Overview
Data warehouses are a significant hub in the data-to-insight journey, and frequently they are the last stop before downstream BI tools gather data for insights. However, with rapidly changing business needs, data warehouse workloads undergo continual tweaks in a reactive manner, and eventually, the performance takes a hit. Therefore, routine optimization is an important step to maintain a fairly performant data warehouse system. One of our Enterprise Clients, a Global Pharmaceutical giant whose business-critical Redshift workload was experiencing performance issues, approached Agilisium for a performance tuning exercise.
The Challenge
The performance of the Client’s 900 GB Redshift workload has been below expected levels, and they commissioned Agilisium to assess the workload and come up with recommendations. We conducted a comprehensive assessment of their Redshift workload against all 5 pillars of the AWS Well-Architected Framework (WAF) in under 3 days. This was made possible using our homegrown assessment toolkit – Agilisium’s Redshift Inspector.

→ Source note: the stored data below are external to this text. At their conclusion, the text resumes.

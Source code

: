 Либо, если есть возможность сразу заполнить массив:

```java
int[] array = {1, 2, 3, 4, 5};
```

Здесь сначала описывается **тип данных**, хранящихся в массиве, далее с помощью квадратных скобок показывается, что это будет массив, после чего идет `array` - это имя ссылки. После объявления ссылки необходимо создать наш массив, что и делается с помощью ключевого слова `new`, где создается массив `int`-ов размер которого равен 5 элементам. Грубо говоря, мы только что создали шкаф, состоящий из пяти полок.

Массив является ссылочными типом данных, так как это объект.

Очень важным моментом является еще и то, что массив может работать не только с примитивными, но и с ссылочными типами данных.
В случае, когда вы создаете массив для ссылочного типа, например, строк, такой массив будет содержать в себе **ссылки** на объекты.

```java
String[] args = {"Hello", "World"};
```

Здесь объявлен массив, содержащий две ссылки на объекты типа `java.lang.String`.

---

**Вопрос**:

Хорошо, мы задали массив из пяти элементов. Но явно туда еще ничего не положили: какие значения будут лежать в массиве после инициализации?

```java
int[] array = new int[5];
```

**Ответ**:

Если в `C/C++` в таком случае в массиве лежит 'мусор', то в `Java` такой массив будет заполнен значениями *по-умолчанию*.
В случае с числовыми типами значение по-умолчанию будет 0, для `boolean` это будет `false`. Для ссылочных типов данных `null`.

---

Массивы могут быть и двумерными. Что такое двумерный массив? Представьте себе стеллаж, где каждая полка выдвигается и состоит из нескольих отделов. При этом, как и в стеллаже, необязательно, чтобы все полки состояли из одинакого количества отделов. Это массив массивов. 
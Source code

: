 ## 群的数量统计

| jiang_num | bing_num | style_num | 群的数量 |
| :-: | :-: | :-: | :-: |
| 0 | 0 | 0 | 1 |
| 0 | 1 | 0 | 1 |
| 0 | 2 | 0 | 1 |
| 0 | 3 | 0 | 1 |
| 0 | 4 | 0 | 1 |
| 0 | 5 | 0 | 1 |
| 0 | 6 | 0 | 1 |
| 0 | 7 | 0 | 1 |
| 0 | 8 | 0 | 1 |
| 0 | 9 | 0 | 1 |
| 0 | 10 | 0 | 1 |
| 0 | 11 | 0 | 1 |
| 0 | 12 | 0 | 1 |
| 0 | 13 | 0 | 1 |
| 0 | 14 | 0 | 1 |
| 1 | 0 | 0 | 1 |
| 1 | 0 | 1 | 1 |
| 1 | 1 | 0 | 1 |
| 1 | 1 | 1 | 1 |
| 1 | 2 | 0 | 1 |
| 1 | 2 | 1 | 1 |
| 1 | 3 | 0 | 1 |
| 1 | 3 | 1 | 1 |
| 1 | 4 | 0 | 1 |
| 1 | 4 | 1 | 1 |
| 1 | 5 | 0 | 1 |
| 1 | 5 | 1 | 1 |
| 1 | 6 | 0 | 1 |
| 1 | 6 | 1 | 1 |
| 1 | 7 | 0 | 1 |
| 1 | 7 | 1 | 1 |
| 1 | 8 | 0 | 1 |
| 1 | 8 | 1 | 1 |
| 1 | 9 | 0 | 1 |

On completion of the assessment, a Findings and Recommendations report with our observations/findings categorized by criticality, along with relevant recommendations was shared.
Our Solution
Given below are key recommendations from the Findings and Recommendations report, aligned towards the 5 pillars of the AWS WAF:
- Security: Though the VPC subnet was enabled for IP restriction, the Redshift Cluster was publicly accessible, and S3 VPC endpoint was not enabled.
-
Recommendation:
- Almost always, Redshift Cluster should be set up in a private subnet. Even when configured consciously in public subnet, cluster exposure should be limited through security groups and ingress rules
- Default endpoint port 5439 needs to be leveraged for additional layer defense
- S3 VPC endpoint should be enabled to ensure controlled access to S3 buckets, objects and API functions that are in the same region as the VPC
- Cost: The client was running 12 DC2 instances on-demand.
-
Recommendation:
- Our experts recommended that the client start running their workloads on reserved instances save between 50-70% of their on-demand instance cost.
- Performance: The assessment found tables with high skew values, 537 large-width columns, and unsorted percentage for 32 tables was more than 80%. In addition, Concurrency scaling was not enabled.
-
Recommendation:
- Reduce data skew values to under 4, by revisiting SORT & DIST KEYS for selected tables
- Leverage time Series tables when data is in TB scale and split into a multiple-year format and leverage materialized views to combine data from all underlying tables
- Large width columns will lead to data spill to disk, avoid larger width columns to manage the memory usage effectively
- To minimize the broadcasting of the data, ensure colocation of columns used in Joins by choosing right SORT & DIST KEY
- Ensure AUTO SORT is enabled
- Cost:The client was running a 12 node DC2.large instance.
-
Recommendation::
- The Client was already using Reserved Instances. Implementing performance optimization recommendations would lead to downsizing the cluster size by 1 node among other indirect cost savings. The total savings was estimated to be 10%
- Reliability:9 users had superuser access, and the 190 users had read only access
-
Recommendation::
- Limit SUPERUSER access to two users and group the remaining users for enhanced reliability and resiliency
- Operational excellence: : DevOps processes for cluster management were not implemented and out-of-the-box auto management Redshift features were not leveraged.
-
Recommendation:
- Enable Audit logging to track usage and make troubleshooting easier
- Automate Cluster management through Cloudformation or equivalents
- Setup auto management of workload to effectively sort data, gather statistics and reclaim deleted space
- 50% faster Redshift queries
- 10% lower Redshift running cost
- Highly resilient and secured Redshift workload aligned with AWS best practices.